[Dataset records]

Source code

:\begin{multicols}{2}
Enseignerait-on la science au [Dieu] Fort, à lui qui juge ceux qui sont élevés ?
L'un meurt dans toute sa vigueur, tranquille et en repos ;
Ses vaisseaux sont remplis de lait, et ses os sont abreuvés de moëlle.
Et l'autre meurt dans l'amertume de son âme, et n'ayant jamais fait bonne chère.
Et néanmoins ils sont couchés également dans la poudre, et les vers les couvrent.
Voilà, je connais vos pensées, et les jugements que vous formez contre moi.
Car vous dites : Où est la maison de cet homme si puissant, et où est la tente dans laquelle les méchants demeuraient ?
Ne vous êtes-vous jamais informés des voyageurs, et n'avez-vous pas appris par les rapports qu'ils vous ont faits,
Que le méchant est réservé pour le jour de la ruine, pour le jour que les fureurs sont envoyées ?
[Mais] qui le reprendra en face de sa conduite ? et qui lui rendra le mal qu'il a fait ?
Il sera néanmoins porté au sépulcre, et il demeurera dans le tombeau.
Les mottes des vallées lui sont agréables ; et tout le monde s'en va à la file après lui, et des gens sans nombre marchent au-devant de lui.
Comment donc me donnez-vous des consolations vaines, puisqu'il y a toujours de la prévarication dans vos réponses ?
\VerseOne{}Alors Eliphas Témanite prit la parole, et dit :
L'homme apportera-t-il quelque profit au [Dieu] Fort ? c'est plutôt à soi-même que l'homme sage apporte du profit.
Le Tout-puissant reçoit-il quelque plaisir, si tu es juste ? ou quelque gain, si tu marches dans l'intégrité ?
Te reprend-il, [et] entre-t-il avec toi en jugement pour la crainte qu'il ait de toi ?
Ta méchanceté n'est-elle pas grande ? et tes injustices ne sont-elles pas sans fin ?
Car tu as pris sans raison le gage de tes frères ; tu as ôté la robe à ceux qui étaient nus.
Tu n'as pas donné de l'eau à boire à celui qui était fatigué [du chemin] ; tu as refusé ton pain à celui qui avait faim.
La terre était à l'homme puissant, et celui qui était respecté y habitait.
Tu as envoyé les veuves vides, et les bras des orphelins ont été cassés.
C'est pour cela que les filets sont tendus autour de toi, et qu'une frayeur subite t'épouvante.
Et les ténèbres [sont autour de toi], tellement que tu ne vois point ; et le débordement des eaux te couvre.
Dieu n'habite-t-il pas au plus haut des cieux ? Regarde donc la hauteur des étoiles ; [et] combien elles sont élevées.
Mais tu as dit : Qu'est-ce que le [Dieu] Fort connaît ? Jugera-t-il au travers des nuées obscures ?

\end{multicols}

---

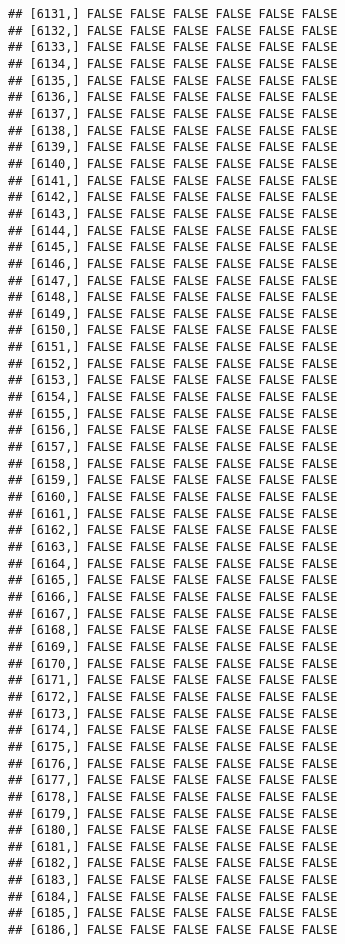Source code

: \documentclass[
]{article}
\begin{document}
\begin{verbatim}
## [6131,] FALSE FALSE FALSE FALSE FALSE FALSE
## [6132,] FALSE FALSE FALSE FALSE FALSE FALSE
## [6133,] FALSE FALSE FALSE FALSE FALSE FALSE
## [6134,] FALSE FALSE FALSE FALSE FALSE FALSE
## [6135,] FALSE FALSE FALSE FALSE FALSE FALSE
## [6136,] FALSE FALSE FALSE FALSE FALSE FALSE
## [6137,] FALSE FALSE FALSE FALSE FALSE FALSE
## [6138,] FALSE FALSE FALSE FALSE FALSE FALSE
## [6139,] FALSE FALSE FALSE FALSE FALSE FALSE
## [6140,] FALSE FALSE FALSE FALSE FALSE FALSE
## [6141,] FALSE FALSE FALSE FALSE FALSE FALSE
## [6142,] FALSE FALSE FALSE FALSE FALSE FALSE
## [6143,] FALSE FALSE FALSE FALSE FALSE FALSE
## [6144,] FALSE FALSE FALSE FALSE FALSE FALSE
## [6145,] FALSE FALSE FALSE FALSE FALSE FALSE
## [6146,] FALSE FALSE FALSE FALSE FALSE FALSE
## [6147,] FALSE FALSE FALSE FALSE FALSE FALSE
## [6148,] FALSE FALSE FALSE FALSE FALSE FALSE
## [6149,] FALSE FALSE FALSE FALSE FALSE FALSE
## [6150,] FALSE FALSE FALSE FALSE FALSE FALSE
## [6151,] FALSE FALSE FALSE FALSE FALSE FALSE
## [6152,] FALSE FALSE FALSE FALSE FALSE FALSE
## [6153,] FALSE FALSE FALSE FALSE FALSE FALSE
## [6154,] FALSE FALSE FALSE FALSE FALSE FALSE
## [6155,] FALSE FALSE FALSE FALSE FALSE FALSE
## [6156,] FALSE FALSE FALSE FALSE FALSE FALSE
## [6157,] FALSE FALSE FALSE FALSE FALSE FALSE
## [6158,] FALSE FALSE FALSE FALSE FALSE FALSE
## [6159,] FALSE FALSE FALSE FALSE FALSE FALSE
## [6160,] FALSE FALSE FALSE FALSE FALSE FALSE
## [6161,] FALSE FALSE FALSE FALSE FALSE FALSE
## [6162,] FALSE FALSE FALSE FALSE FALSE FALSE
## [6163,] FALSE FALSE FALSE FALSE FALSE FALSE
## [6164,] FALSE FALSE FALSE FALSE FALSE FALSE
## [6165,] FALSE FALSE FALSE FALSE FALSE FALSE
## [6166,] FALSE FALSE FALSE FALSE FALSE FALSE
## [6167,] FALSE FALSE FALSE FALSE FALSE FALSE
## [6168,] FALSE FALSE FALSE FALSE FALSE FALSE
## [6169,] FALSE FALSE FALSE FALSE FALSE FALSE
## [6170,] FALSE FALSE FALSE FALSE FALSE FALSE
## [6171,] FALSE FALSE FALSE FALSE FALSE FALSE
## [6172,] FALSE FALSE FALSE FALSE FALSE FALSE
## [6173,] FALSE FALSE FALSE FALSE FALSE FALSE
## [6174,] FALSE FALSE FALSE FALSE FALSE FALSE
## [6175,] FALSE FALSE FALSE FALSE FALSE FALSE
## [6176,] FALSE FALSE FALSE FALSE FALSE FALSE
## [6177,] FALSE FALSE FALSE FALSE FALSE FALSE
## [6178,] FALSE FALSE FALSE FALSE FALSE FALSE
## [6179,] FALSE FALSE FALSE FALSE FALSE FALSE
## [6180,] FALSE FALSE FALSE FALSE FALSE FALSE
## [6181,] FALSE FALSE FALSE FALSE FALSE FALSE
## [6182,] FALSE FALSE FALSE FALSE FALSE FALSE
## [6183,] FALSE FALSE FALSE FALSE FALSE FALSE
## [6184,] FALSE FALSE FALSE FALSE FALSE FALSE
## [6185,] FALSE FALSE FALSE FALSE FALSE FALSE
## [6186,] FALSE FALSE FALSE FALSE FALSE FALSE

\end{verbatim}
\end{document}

==

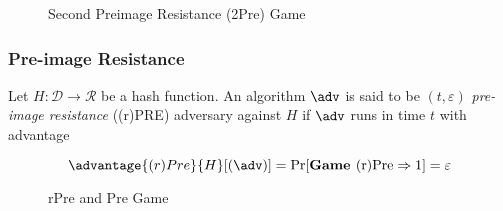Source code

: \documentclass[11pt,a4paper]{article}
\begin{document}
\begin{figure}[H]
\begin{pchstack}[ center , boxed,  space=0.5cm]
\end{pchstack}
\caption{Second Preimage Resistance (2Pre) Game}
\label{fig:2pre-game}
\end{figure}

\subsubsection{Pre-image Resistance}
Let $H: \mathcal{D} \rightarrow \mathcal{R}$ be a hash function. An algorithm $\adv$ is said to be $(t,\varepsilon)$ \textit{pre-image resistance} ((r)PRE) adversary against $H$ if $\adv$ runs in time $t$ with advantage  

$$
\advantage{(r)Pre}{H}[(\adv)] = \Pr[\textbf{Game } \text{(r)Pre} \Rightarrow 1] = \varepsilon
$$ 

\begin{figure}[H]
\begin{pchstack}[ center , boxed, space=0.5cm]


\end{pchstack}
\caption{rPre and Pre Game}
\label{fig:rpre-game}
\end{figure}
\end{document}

== Your objective ==
Could you return exactly the lines above from the line with "Voilà, je connais" to the line with "Ne vous êtes-vous", both included, and nothing else?

== Response ==
Voilà, je connais vos pensées, et les jugements que vous formez contre moi.
Car vous dites : Où est la maison de cet homme si puissant, et où est la tente dans laquelle les méchants demeuraient ?
Ne vous êtes-vous jamais informés des voyageurs, et n'avez-vous pas appris par les rapports qu'ils vous ont faits,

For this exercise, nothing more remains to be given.